**Exercise goal**:
Every line below needs to be reproduced exactly.

**Records to use**:
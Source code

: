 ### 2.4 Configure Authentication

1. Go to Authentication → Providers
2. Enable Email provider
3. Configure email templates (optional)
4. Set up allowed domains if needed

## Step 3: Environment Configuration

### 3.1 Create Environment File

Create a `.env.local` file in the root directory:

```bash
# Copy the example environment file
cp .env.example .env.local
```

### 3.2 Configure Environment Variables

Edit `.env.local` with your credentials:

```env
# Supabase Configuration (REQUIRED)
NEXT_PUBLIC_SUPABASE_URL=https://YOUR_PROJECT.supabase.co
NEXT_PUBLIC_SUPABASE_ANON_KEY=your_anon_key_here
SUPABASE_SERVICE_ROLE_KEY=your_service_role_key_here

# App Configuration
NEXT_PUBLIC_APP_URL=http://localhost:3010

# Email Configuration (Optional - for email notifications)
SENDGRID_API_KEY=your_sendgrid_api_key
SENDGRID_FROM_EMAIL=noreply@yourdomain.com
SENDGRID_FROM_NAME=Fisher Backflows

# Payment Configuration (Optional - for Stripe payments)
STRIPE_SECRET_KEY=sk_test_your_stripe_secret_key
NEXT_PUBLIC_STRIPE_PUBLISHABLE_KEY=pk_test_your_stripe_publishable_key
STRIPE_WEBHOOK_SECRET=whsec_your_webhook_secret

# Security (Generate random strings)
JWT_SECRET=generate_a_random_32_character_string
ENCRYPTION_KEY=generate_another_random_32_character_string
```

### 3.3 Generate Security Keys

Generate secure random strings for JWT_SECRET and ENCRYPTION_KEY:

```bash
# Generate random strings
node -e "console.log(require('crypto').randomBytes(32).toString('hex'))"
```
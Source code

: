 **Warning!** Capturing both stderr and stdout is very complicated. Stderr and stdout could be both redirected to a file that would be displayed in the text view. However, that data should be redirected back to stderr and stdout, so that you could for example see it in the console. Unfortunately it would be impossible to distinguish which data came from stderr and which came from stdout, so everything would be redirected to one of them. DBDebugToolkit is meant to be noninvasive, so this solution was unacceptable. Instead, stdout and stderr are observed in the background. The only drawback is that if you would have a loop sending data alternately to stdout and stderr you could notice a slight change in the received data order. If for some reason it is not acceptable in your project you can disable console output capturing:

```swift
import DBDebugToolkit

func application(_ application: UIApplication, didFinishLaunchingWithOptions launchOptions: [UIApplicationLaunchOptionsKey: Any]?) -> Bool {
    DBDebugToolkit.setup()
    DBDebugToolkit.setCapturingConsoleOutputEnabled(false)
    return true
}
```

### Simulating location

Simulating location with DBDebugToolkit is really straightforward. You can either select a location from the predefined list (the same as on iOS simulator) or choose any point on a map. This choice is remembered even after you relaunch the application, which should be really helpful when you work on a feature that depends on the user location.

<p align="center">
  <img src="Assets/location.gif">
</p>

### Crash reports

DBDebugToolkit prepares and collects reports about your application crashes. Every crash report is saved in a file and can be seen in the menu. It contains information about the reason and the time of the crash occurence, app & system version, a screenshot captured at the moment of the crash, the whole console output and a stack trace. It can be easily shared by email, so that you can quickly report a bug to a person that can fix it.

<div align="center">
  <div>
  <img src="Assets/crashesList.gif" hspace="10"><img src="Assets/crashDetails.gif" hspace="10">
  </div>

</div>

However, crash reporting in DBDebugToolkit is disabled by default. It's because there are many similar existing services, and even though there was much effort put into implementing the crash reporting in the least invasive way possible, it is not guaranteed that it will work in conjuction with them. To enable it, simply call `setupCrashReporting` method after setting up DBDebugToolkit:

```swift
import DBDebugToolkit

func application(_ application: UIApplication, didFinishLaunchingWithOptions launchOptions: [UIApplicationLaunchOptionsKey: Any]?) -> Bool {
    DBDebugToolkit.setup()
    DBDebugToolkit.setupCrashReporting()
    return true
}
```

**Answer to this task**:
Source code

: ### 2.4 Configure Authentication

1. Go to Authentication → Providers
2. Enable Email provider
3. Configure email templates (optional)
4. Set up allowed domains if needed

## Step 3: Environment Configuration

### 3.1 Create Environment File

Create a `.env.local` file in the root directory:

```bash
# Copy the example environment file
cp .env.example .env.local
```

### 3.2 Configure Environment Variables

Edit `.env.local` with your credentials:

```env
# Supabase Configuration (REQUIRED)
NEXT_PUBLIC_SUPABASE_URL=https://YOUR_PROJECT.supabase.co
NEXT_PUBLIC_SUPABASE_ANON_KEY=your_anon_key_here
SUPABASE_SERVICE_ROLE_KEY=your_service_role_key_here

# App Configuration
NEXT_PUBLIC_APP_URL=http://localhost:3010

# Email Configuration (Optional - for email notifications)
SENDGRID_API_KEY=your_sendgrid_api_key
SENDGRID_FROM_EMAIL=noreply@yourdomain.com
SENDGRID_FROM_NAME=Fisher Backflows

# Payment Configuration (Optional - for Stripe payments)
STRIPE_SECRET_KEY=sk_test_your_stripe_secret_key
NEXT_PUBLIC_STRIPE_PUBLISHABLE_KEY=pk_test_your_stripe_publishable_key
STRIPE_WEBHOOK_SECRET=whsec_your_webhook_secret

# Security (Generate random strings)
JWT_SECRET=generate_a_random_32_character_string
ENCRYPTION_KEY=generate_another_random_32_character_string
```

### 3.3 Generate Security Keys

Generate secure random strings for JWT_SECRET and ENCRYPTION_KEY:

```bash
# Generate random strings
node -e "console.log(require('crypto').randomBytes(32).toString('hex'))"
```
Source code

: **Warning!** Capturing both stderr and stdout is very complicated. Stderr and stdout could be both redirected to a file that would be displayed in the text view. However, that data should be redirected back to stderr and stdout, so that you could for example see it in the console. Unfortunately it would be impossible to distinguish which data came from stderr and which came from stdout, so everything would be redirected to one of them. DBDebugToolkit is meant to be noninvasive, so this solution was unacceptable. Instead, stdout and stderr are observed in the background. The only drawback is that if you would have a loop sending data alternately to stdout and stderr you could notice a slight change in the received data order. If for some reason it is not acceptable in your project you can disable console output capturing:

```swift
import DBDebugToolkit

func application(_ application: UIApplication, didFinishLaunchingWithOptions launchOptions: [UIApplicationLaunchOptionsKey: Any]?) -> Bool {
    DBDebugToolkit.setup()
    DBDebugToolkit.setCapturingConsoleOutputEnabled(false)
    return true
}
```

### Simulating location

Simulating location with DBDebugToolkit is really straightforward. You can either select a location from the predefined list (the same as on iOS simulator) or choose any point on a map. This choice is remembered even after you relaunch the application, which should be really helpful when you work on a feature that depends on the user location.

<p align="center">
  <img src="Assets/location.gif">
</p>

### Crash reports

DBDebugToolkit prepares and collects reports about your application crashes. Every crash report is saved in a file and can be seen in the menu. It contains information about the reason and the time of the crash occurence, app & system version, a screenshot captured at the moment of the crash, the whole console output and a stack trace. It can be easily shared by email, so that you can quickly report a bug to a person that can fix it.

<div align="center">
  <div>
  <img src="Assets/crashesList.gif" hspace="10"><img src="Assets/crashDetails.gif" hspace="10">
  </div>

</div>

However, crash reporting in DBDebugToolkit is disabled by default. It's because there are many similar existing services, and even though there was much effort put into implementing the crash reporting in the least invasive way possible, it is not guaranteed that it will work in conjuction with them. To enable it, simply call `setupCrashReporting` method after setting up DBDebugToolkit:

```swift
import DBDebugToolkit

func application(_ application: UIApplication, didFinishLaunchingWithOptions launchOptions: [UIApplicationLaunchOptionsKey: Any]?) -> Bool {
    DBDebugToolkit.setup()
    DBDebugToolkit.setupCrashReporting()
    return true
}
```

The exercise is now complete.